A decisão dos desembargadores foi tomada por 15 votos a dois, e segue agora para avaliação do Conselho Nacional de Justiça (CNJ), que vai confirmar ou não a perda do cargo.
Appio cumpria afastamento provisório do cargo há cerca de oito meses, quando veio à tona, em outubro, o suposto furto de garrafas de champanhe de um supermercado. Até então, ele atuava na vara responsável por processos previdenciários. Em 2023, Appio atuou nos processos da Lava Jato e afastado posteriormente da operação pelo CNJ, transferido para outra função.
Em nota, Appio critica a decisão da Corte: “São 32 anos de dedicação ao serviço público honesto, sem um único dia de licença. A decisão é injusta e desproporcional. Tenho fé em Deus e nas instituições”, afirmou.

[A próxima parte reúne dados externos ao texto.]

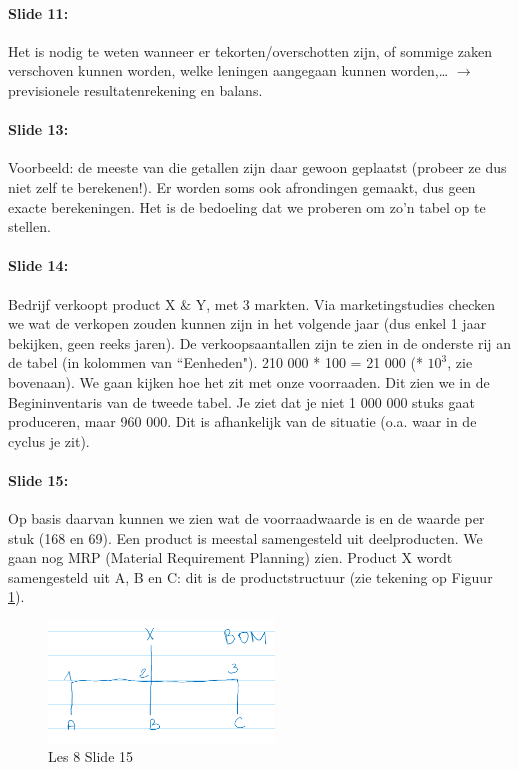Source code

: \documentclass[10pt,a4paper]{report}
\begin{document}
\paragraph{Slide 11:} Het is nodig te weten wanneer er tekorten/overschotten zijn, of sommige zaken verschoven kunnen worden, welke leningen aangegaan kunnen worden,… $\rightarrow$ previsionele resultatenrekening en balans.

\paragraph{Slide 13:} Voorbeeld: de meeste van die getallen zijn daar gewoon geplaatst (probeer ze dus niet zelf te berekenen!). Er worden soms ook afrondingen gemaakt, dus geen exacte berekeningen. Het is de bedoeling dat we proberen om zo'n tabel op te stellen. 

\paragraph{Slide 14:} Bedrijf verkoopt product X $\&$ Y, met 3 markten. Via marketingstudies checken we wat de verkopen zouden kunnen zijn in het volgende jaar (dus enkel 1 jaar bekijken, geen reeks jaren). De verkoopsaantallen zijn te zien in de onderste rij an de tabel (in kolommen van ``Eenheden"). 210 000 * 100 = 21 000 (* $10^{3}$, zie bovenaan). We gaan kijken hoe het zit met onze voorraaden. Dit zien we in de Begininventaris van de tweede tabel. Je ziet dat je niet 1 000 000 stuks gaat produceren, maar 960 000. Dit is afhankelijk van de situatie (o.a. waar in de cyclus je zit).

\paragraph{Slide 15:} Op basis daarvan kunnen we zien wat de voorraadwaarde is en de waarde per stuk (168 en 69). Een product is meestal samengesteld uit deelproducten. We gaan nog MRP (Material Requirement Planning) zien. Product X wordt samengesteld uit A, B en C: dit is de productstructuur (zie tekening op Figuur \ref{les08_02}).

\begin{figure}[h!]
\centering
\includegraphics[width=60mm]{Les08_02.png}
\caption{Les 8 Slide 15} 
\label{les08_02}
\end{figure}
\end{document}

Nas imagens das câmeras, é possível ver o magistrado circulando entre os corredores de camiseta azul e bermuda, parando no setor de bebidas, pegando uma garrafa de bebida, cainha com ela na mão e a coloca numa sacola.

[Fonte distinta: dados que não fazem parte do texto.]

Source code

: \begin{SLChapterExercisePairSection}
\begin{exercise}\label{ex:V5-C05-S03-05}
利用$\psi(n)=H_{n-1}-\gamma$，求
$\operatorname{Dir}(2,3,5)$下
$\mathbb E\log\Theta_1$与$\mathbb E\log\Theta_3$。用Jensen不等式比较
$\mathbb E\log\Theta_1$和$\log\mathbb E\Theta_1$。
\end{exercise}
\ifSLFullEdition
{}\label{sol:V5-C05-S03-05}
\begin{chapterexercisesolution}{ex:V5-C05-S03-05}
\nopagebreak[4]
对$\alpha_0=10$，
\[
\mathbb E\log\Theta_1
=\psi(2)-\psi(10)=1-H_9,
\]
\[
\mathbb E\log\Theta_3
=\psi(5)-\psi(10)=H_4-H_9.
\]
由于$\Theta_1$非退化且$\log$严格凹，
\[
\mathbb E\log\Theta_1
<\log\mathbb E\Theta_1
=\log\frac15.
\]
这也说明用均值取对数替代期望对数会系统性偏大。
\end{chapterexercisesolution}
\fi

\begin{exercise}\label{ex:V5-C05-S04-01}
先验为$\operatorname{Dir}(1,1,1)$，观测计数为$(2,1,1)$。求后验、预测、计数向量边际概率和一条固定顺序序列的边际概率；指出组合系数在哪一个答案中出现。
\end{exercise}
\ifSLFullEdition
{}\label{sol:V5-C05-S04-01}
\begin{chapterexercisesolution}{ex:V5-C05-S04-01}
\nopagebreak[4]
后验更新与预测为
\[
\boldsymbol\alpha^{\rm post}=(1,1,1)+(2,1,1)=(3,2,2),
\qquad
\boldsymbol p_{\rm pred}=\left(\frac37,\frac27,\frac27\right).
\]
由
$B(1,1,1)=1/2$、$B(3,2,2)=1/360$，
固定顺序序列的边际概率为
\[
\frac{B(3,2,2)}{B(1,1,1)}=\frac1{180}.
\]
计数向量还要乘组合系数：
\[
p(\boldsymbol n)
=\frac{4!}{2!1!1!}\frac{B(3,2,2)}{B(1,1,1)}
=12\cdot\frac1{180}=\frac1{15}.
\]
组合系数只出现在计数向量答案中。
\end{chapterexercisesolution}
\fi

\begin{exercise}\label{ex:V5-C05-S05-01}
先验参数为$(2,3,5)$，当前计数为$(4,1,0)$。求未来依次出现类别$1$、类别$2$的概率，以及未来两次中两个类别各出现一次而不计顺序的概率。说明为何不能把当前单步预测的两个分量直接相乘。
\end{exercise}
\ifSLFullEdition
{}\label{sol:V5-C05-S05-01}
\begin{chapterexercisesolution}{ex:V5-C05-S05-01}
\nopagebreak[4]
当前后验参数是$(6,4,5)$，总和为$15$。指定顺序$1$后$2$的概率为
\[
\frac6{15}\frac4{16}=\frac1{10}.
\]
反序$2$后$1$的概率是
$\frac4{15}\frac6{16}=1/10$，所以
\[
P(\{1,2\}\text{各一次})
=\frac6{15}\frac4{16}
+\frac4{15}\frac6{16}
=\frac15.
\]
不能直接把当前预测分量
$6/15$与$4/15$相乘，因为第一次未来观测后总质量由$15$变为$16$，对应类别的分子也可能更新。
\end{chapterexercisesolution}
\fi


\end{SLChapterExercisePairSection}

Ao descer a rampa em direção ao estacionamento, o juiz é abordado por dois seguranças e retorna ao estabelecimento. Em uma sala, um dos funcionários retira a garrafa da sacola e a coloca sobre a mesa. O juiz chegou a mostrar o cartão, mas o caso foi encaminhado à Polícia Civil de Santa Catarina. Segundo investigações, Appio tem identificados outros dois episódios, com o primeiro caso ocorrido no dia 20 de setembro, quando imagens o mostraram pegando uma garrafa enquanto segurava sacolas e, em outro corredor, abaixando-se para mexer nelas, e em seguida passando direto pelo caixa sem efetuar o pagamento.

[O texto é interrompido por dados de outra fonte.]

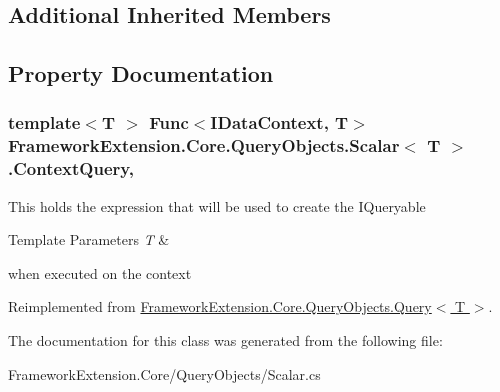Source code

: \subsection*{Additional Inherited Members}


\subsection{Property Documentation}
\hypertarget{class_framework_extension_1_1_core_1_1_query_objects_1_1_scalar-g_ad6de4637a09a695d7934b52f5008369b}{
\subsubsection[{Context\-Query}]{\setlength{\rightskip}{0pt plus 5cm}template$<$T $>$ Func$<${\bf I\-Data\-Context}, T$>$ {\bf Framework\-Extension.\-Core.\-Query\-Objects.\-Scalar}$<$ T $>$.Context\-Query\hspace{0.3cm}{\ttfamily [get]}, {\ttfamily [set]}}}\label{class_framework_extension_1_1_core_1_1_query_objects_1_1_scalar-g_ad6de4637a09a695d7934b52f5008369b}


This holds the expression that will be used to create the I\-Queryable
\begin{DoxyTemplParams}{Template Parameters}
{\em T} & \\
\hline
\end{DoxyTemplParams}
when executed on the context 



Reimplemented from \hyperlink{class_framework_extension_1_1_core_1_1_query_objects_1_1_query-g_afc262d00f1a554c09fe74d2079d5e4c7}{Framework\-Extension.\-Core.\-Query\-Objects.\-Query$<$ T $>$}.



The documentation for this class was generated from the following file\-:\begin{DoxyCompactItemize}
\item 
Framework\-Extension.\-Core/\-Query\-Objects/Scalar.\-cs\end{DoxyCompactItemize}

Outro registro, datado de 4 de outubro, o juiz aparece frente à gôndola de bebidas, pega uma garrafa da mesma marca e após, passa um urso de pelúcia no caixa, mantendo a garrafa escondida em uma das sacolas antes de se retirar.
A identificação do magistrado ocorreu a partir de um boletim de ocorrência relatando o furto de duas garrafas de champanhe Moët, descrevendo o suspeito como um senhor de idade aproximada de 72 anos que utiliza óculos e possui estatura de cerca de 1,76 ms, informando ainda que ele deixou o local em um Jeep Compass Longitude D. Após o supervisor do estabelecimento descrever a placa do carro, a polícia constatou a propriedade do veículo e encaminhou o caso ao TRF4.
Appio assumiu a 13ª Vara Federal de Curitiba, substituindo o juiz Sergio Moro, mas foi afastado cerca de dois meses depois, após representação do desembargador federal Marcelo Malucelli, que alegou que seu filho João Eduardo Barreto Malucelli havia recebido uma ligação telefônica de Appio, com ameaças.
João Eduardo é sócio de Moro, e Marcelo Malucelli se julgou suspeito apra analisar casos da Lava Jato em abril daquele ano.
De acordo com o TRF4, há indícios que Appio tenha feito a ligação a João Eduardo. Em janeiro de 2024, o CNJ arquivou o processo disciplinar instaurado contra Appio, após o mesmo firmar, dois meses depois, um acordo no qual admitiu conduta imprópria, no entanto, sem detalhar a conduta.